*** Raw data Section Begins ***

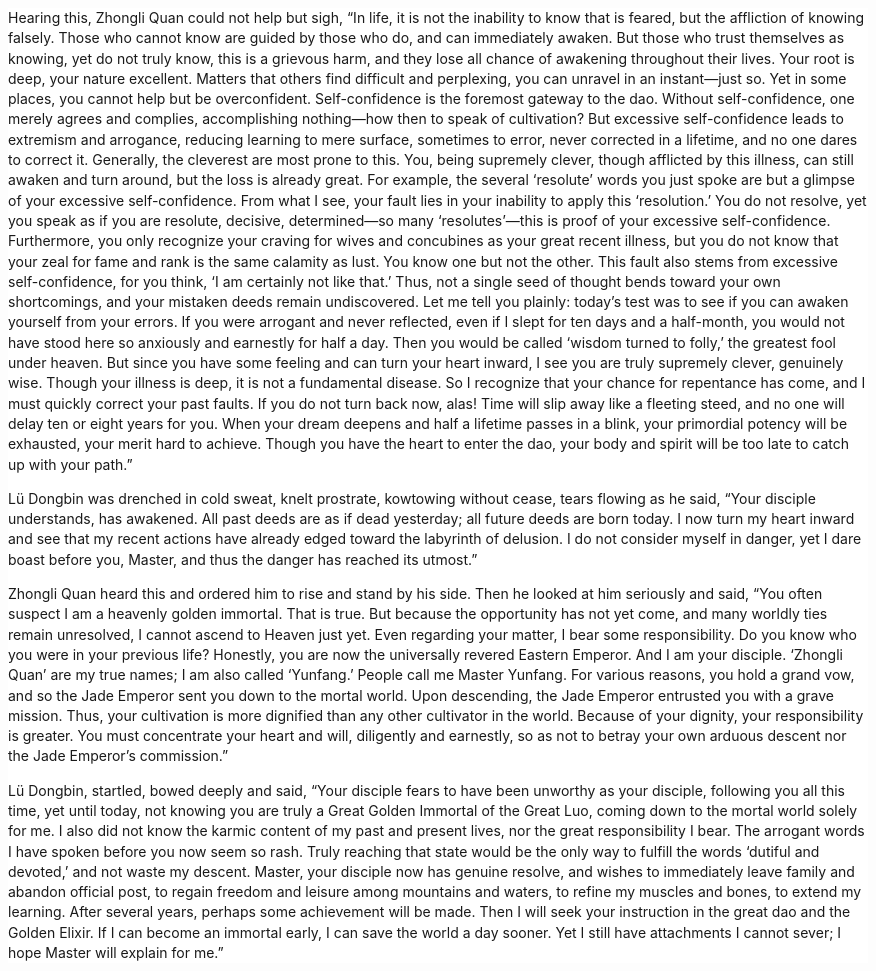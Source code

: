 Hearing this, Zhongli Quan could not help but sigh, “In life, it is not the inability to know that is feared, but the affliction of knowing falsely. Those who cannot know are guided by those who do, and can immediately awaken. But those who trust themselves as knowing, yet do not truly know, this is a grievous harm, and they lose all chance of awakening throughout their lives. Your root is deep, your nature excellent. Matters that others find difficult and perplexing, you can unravel in an instant—just so. Yet in some places, you cannot help but be overconfident. Self-confidence is the foremost gateway to the dao. Without self-confidence, one merely agrees and complies, accomplishing nothing—how then to speak of cultivation? But excessive self-confidence leads to extremism and arrogance, reducing learning to mere surface, sometimes to error, never corrected in a lifetime, and no one dares to correct it. Generally, the cleverest are most prone to this. You, being supremely clever, though afflicted by this illness, can still awaken and turn around, but the loss is already great. For example, the several ‘resolute’ words you just spoke are but a glimpse of your excessive self-confidence. From what I see, your fault lies in your inability to apply this ‘resolution.’ You do not resolve, yet you speak as if you are resolute, decisive, determined—so many ‘resolutes’—this is proof of your excessive self-confidence. Furthermore, you only recognize your craving for wives and concubines as your great recent illness, but you do not know that your zeal for fame and rank is the same calamity as lust. You know one but not the other. This fault also stems from excessive self-confidence, for you think, ‘I am certainly not like that.’ Thus, not a single seed of thought bends toward your own shortcomings, and your mistaken deeds remain undiscovered. Let me tell you plainly: today’s test was to see if you can awaken yourself from your errors. If you were arrogant and never reflected, even if I slept for ten days and a half-month, you would not have stood here so anxiously and earnestly for half a day. Then you would be called ‘wisdom turned to folly,’ the greatest fool under heaven. But since you have some feeling and can turn your heart inward, I see you are truly supremely clever, genuinely wise. Though your illness is deep, it is not a fundamental disease. So I recognize that your chance for repentance has come, and I must quickly correct your past faults. If you do not turn back now, alas! Time will slip away like a fleeting steed, and no one will delay ten or eight years for you. When your dream deepens and half a lifetime passes in a blink, your primordial potency will be exhausted, your merit hard to achieve. Though you have the heart to enter the dao, your body and spirit will be too late to catch up with your path.”

Lü Dongbin was drenched in cold sweat, knelt prostrate, kowtowing without cease, tears flowing as he said, “Your disciple understands, has awakened. All past deeds are as if dead yesterday; all future deeds are born today. I now turn my heart inward and see that my recent actions have already edged toward the labyrinth of delusion. I do not consider myself in danger, yet I dare boast before you, Master, and thus the danger has reached its utmost.”

Zhongli Quan heard this and ordered him to rise and stand by his side. Then he looked at him seriously and said, “You often suspect I am a heavenly golden immortal. That is true. But because the opportunity has not yet come, and many worldly ties remain unresolved, I cannot ascend to Heaven just yet. Even regarding your matter, I bear some responsibility. Do you know who you were in your previous life? Honestly, you are now the universally revered Eastern Emperor. And I am your disciple. ‘Zhongli Quan’ are my true names; I am also called ‘Yunfang.’ People call me Master Yunfang. For various reasons, you hold a grand vow, and so the Jade Emperor sent you down to the mortal world. Upon descending, the Jade Emperor entrusted you with a grave mission. Thus, your cultivation is more dignified than any other cultivator in the world. Because of your dignity, your responsibility is greater. You must concentrate your heart and will, diligently and earnestly, so as not to betray your own arduous descent nor the Jade Emperor’s commission.”

Lü Dongbin, startled, bowed deeply and said, “Your disciple fears to have been unworthy as your disciple, following you all this time, yet until today, not knowing you are truly a Great Golden Immortal of the Great Luo, coming down to the mortal world solely for me. I also did not know the karmic content of my past and present lives, nor the great responsibility I bear. The arrogant words I have spoken before you now seem so rash. Truly reaching that state would be the only way to fulfill the words ‘dutiful and devoted,’ and not waste my descent. Master, your disciple now has genuine resolve, and wishes to immediately leave family and abandon official post, to regain freedom and leisure among mountains and waters, to refine my muscles and bones, to extend my learning. After several years, perhaps some achievement will be made. Then I will seek your instruction in the great dao and the Golden Elixir. If I can become an immortal early, I can save the world a day sooner. Yet I still have attachments I cannot sever; I hope Master will explain for me.”
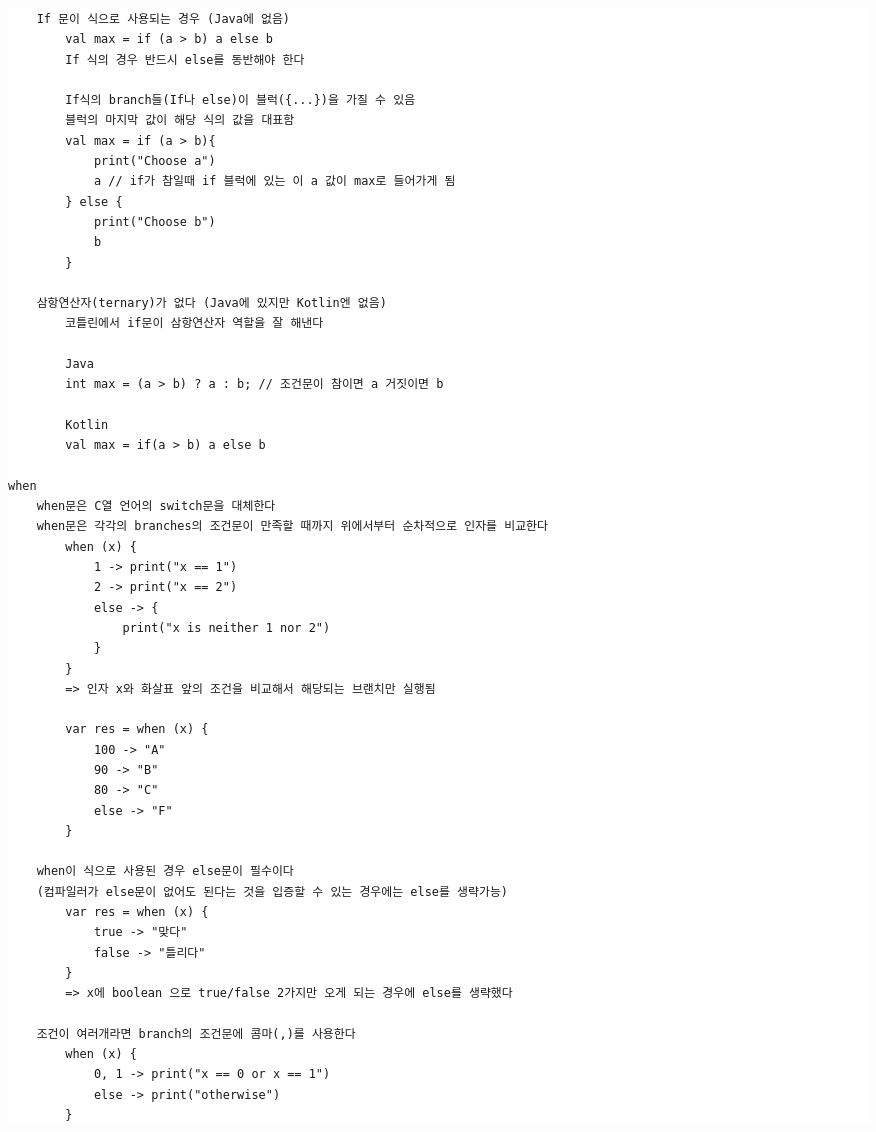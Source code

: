         If 문이 식으로 사용되는 경우 (Java에 없음)
            val max = if (a > b) a else b
            If 식의 경우 반드시 else를 동반해야 한다
        
            If식의 branch들(If나 else)이 블럭({...})을 가질 수 있음
            블럭의 마지막 값이 해당 식의 값을 대표함
            val max = if (a > b){
                print("Choose a")
                a // if가 참일때 if 블럭에 있는 이 a 값이 max로 들어가게 됨
            } else {
                print("Choose b")
                b
            }
    
        삼항연산자(ternary)가 없다 (Java에 있지만 Kotlin엔 없음)
            코틀린에서 if문이 삼항연산자 역할을 잘 해낸다

            Java
            int max = (a > b) ? a : b; // 조건문이 참이면 a 거짓이면 b
            
            Kotlin
            val max = if(a > b) a else b
    
    when
        when문은 C열 언어의 switch문을 대체한다
        when문은 각각의 branches의 조건문이 만족할 때까지 위에서부터 순차적으로 인자를 비교한다        
            when (x) {
                1 -> print("x == 1")
                2 -> print("x == 2")
                else -> {
                    print("x is neither 1 nor 2")
                }
            }
            => 인자 x와 화살표 앞의 조건을 비교해서 해당되는 브랜치만 실행됨

            var res = when (x) {
                100 -> "A"
                90 -> "B"
                80 -> "C"
                else -> "F"
            }

        when이 식으로 사용된 경우 else문이 필수이다
        (컴파일러가 else문이 없어도 된다는 것을 입증할 수 있는 경우에는 else를 생략가능)
            var res = when (x) {
                true -> "맞다"
                false -> "틀리다"
            }
            => x에 boolean 으로 true/false 2가지만 오게 되는 경우에 else를 생략했다

        조건이 여러개라면 branch의 조건문에 콤마(,)를 사용한다
            when (x) {
                0, 1 -> print("x == 0 or x == 1")
                else -> print("otherwise")
            }
        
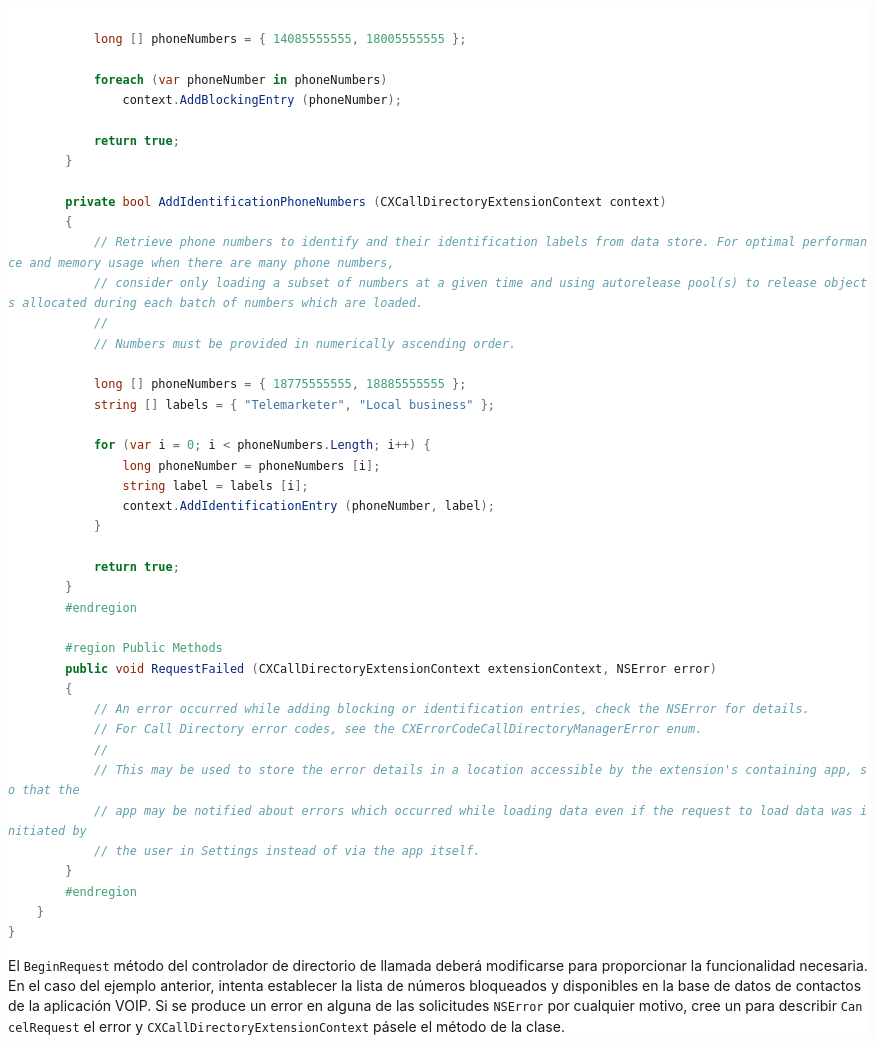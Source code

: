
 ```csharp

            long [] phoneNumbers = { 14085555555, 18005555555 };

            foreach (var phoneNumber in phoneNumbers)
                context.AddBlockingEntry (phoneNumber);

            return true;
        }

        private bool AddIdentificationPhoneNumbers (CXCallDirectoryExtensionContext context)
        {
            // Retrieve phone numbers to identify and their identification labels from data store. For optimal performance and memory usage when there are many phone numbers,
            // consider only loading a subset of numbers at a given time and using autorelease pool(s) to release objects allocated during each batch of numbers which are loaded.
            //
            // Numbers must be provided in numerically ascending order.

            long [] phoneNumbers = { 18775555555, 18885555555 };
            string [] labels = { "Telemarketer", "Local business" };

            for (var i = 0; i < phoneNumbers.Length; i++) {
                long phoneNumber = phoneNumbers [i];
                string label = labels [i];
                context.AddIdentificationEntry (phoneNumber, label);
            }

            return true;
        }
        #endregion

        #region Public Methods
        public void RequestFailed (CXCallDirectoryExtensionContext extensionContext, NSError error)
        {
            // An error occurred while adding blocking or identification entries, check the NSError for details.
            // For Call Directory error codes, see the CXErrorCodeCallDirectoryManagerError enum.
            //
            // This may be used to store the error details in a location accessible by the extension's containing app, so that the
            // app may be notified about errors which occurred while loading data even if the request to load data was initiated by
            // the user in Settings instead of via the app itself.
        }
        #endregion
    }
}
```

El `BeginRequest` método del controlador de directorio de llamada deberá modificarse para proporcionar la funcionalidad necesaria. En el caso del ejemplo anterior, intenta establecer la lista de números bloqueados y disponibles en la base de datos de contactos de la aplicación VOIP. Si se produce un error en alguna de las solicitudes `NSError` por cualquier motivo, cree un para describir `CancelRequest` el error y `CXCallDirectoryExtensionContext` pásele el método de la clase.
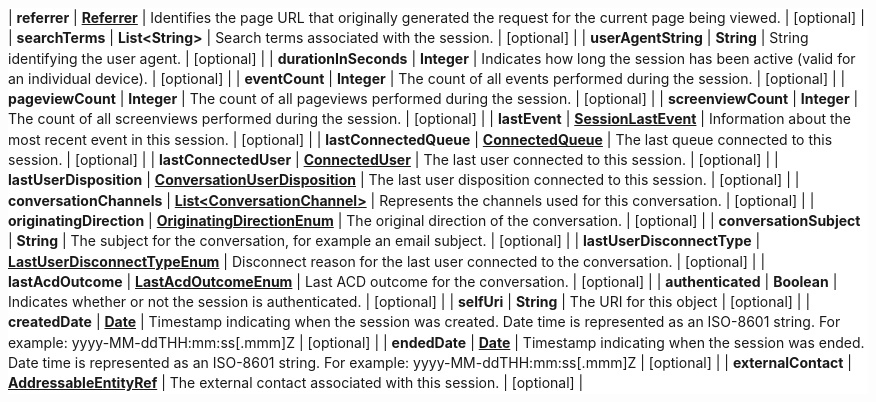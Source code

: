 | **referrer**               | [**Referrer**](Referrer.md)                                                    | Identifies the page URL that originally generated the request for the current page being viewed.                                                            | [optional] |
| **searchTerms**            | **List&lt;String&gt;**                                                         | Search terms associated with the session.                                                                                                                   | [optional] |
| **userAgentString**        | **String**                                                                     | String identifying the user agent.                                                                                                                          | [optional] |
| **durationInSeconds**      | **Integer**                                                                    | Indicates how long the session has been active (valid for an individual device).                                                                            | [optional] |
| **eventCount**             | **Integer**                                                                    | The count of all events performed during the session.                                                                                                       | [optional] |
| **pageviewCount**          | **Integer**                                                                    | The count of all pageviews performed during the session.                                                                                                    | [optional] |
| **screenviewCount**        | **Integer**                                                                    | The count of all screenviews performed during the session.                                                                                                  | [optional] |
| **lastEvent**              | [**SessionLastEvent**](SessionLastEvent.md)                                    | Information about the most recent event in this session.                                                                                                    | [optional] |
| **lastConnectedQueue**     | [**ConnectedQueue**](ConnectedQueue.md)                                        | The last queue connected to this session.                                                                                                                   | [optional] |
| **lastConnectedUser**      | [**ConnectedUser**](ConnectedUser.md)                                          | The last user connected to this session.                                                                                                                    | [optional] |
| **lastUserDisposition**    | [**ConversationUserDisposition**](ConversationUserDisposition.md)              | The last user disposition connected to this session.                                                                                                        | [optional] |
| **conversationChannels**   | [**List&lt;ConversationChannel&gt;**](ConversationChannel.md)                  | Represents the channels used for this conversation.                                                                                                         | [optional] |
| **originatingDirection**   | [**OriginatingDirectionEnum**](#OriginatingDirectionEnum)                                    | The original direction of the conversation.                                                                                                                 | [optional] |
| **conversationSubject**    | **String**                                                                     | The subject for the conversation, for example an email subject.                                                                                             | [optional] |
| **lastUserDisconnectType** | [**LastUserDisconnectTypeEnum**](#LastUserDisconnectTypeEnum)                                | Disconnect reason for the last user connected to the conversation.                                                                                          | [optional] |
| **lastAcdOutcome**         | [**LastAcdOutcomeEnum**](#LastAcdOutcomeEnum)                                                | Last ACD outcome for the conversation.                                                                                                                      | [optional] |
| **authenticated**          | **Boolean**                                                                    | Indicates whether or not the session is authenticated.                                                                                                      | [optional] |
| **selfUri**                | **String**                                                                     | The URI for this object                                                                                                                                     | [optional] |
| **createdDate**            | [**Date**](Date.md)                                                            | Timestamp indicating when the session was created. Date time is represented as an ISO-8601 string. For example: yyyy-MM-ddTHH:mm:ss[.mmm]Z                  | [optional] |
| **endedDate**              | [**Date**](Date.md)                                                            | Timestamp indicating when the session was ended. Date time is represented as an ISO-8601 string. For example: yyyy-MM-ddTHH:mm:ss[.mmm]Z                    | [optional] |
| **externalContact**        | [**AddressableEntityRef**](AddressableEntityRef.md)                            | The external contact associated with this session.                                                                                                          | [optional] |
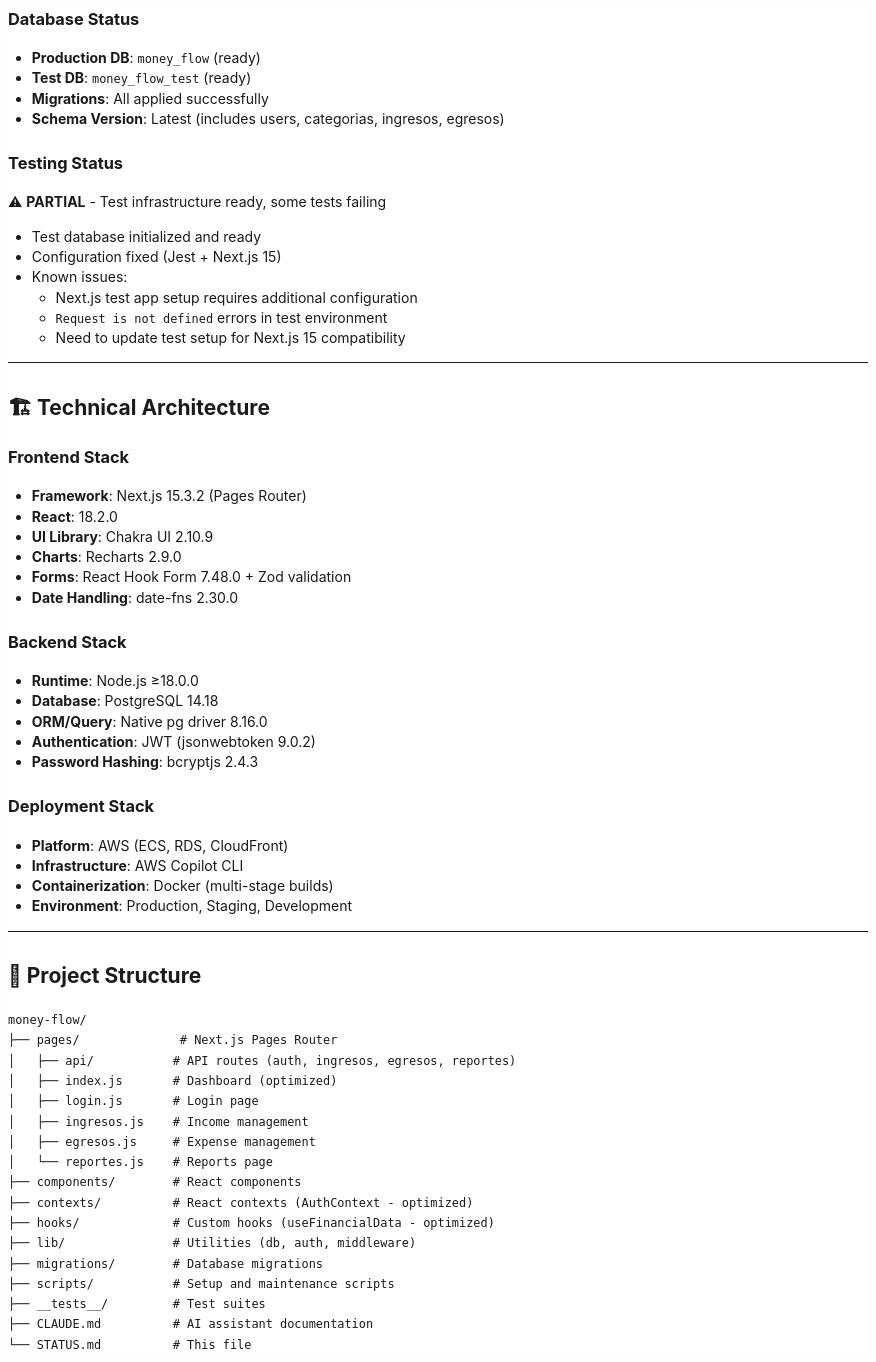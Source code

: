 ### Database Status
- **Production DB**: `money_flow` (ready)
- **Test DB**: `money_flow_test` (ready)
- **Migrations**: All applied successfully
- **Schema Version**: Latest (includes users, categorias, ingresos, egresos)

### Testing Status
⚠️ **PARTIAL** - Test infrastructure ready, some tests failing
- Test database initialized and ready
- Configuration fixed (Jest + Next.js 15)
- Known issues:
  - Next.js test app setup requires additional configuration
  - `Request is not defined` errors in test environment
  - Need to update test setup for Next.js 15 compatibility

---

## 🏗️ Technical Architecture

### Frontend Stack
- **Framework**: Next.js 15.3.2 (Pages Router)
- **React**: 18.2.0
- **UI Library**: Chakra UI 2.10.9
- **Charts**: Recharts 2.9.0
- **Forms**: React Hook Form 7.48.0 + Zod validation
- **Date Handling**: date-fns 2.30.0

### Backend Stack
- **Runtime**: Node.js ≥18.0.0
- **Database**: PostgreSQL 14.18
- **ORM/Query**: Native pg driver 8.16.0
- **Authentication**: JWT (jsonwebtoken 9.0.2)
- **Password Hashing**: bcryptjs 2.4.3

### Deployment Stack
- **Platform**: AWS (ECS, RDS, CloudFront)
- **Infrastructure**: AWS Copilot CLI
- **Containerization**: Docker (multi-stage builds)
- **Environment**: Production, Staging, Development

---

## 📁 Project Structure

```
money-flow/
├── pages/              # Next.js Pages Router
│   ├── api/           # API routes (auth, ingresos, egresos, reportes)
│   ├── index.js       # Dashboard (optimized)
│   ├── login.js       # Login page
│   ├── ingresos.js    # Income management
│   ├── egresos.js     # Expense management
│   └── reportes.js    # Reports page
├── components/        # React components
├── contexts/          # React contexts (AuthContext - optimized)
├── hooks/             # Custom hooks (useFinancialData - optimized)
├── lib/               # Utilities (db, auth, middleware)
├── migrations/        # Database migrations
├── scripts/           # Setup and maintenance scripts
├── __tests__/         # Test suites
├── CLAUDE.md          # AI assistant documentation
└── STATUS.md          # This file
```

*** Raw data Section Ends ***

__Task prompt__:
Find "블럭의 마지막 값이 해당 식의 값을 대표함" in the entries above and copy that whole line exactly, then each line after it through the line that contains "삼항연산자(ternary)가 없다 (Java에".

__Reply to the task__:
            블럭의 마지막 값이 해당 식의 값을 대표함
            val max = if (a > b){
                print("Choose a")
                a // if가 참일때 if 블럭에 있는 이 a 값이 max로 들어가게 됨
            } else {
                print("Choose b")
                b
            }
    
        삼항연산자(ternary)가 없다 (Java에 있지만 Kotlin엔 없음)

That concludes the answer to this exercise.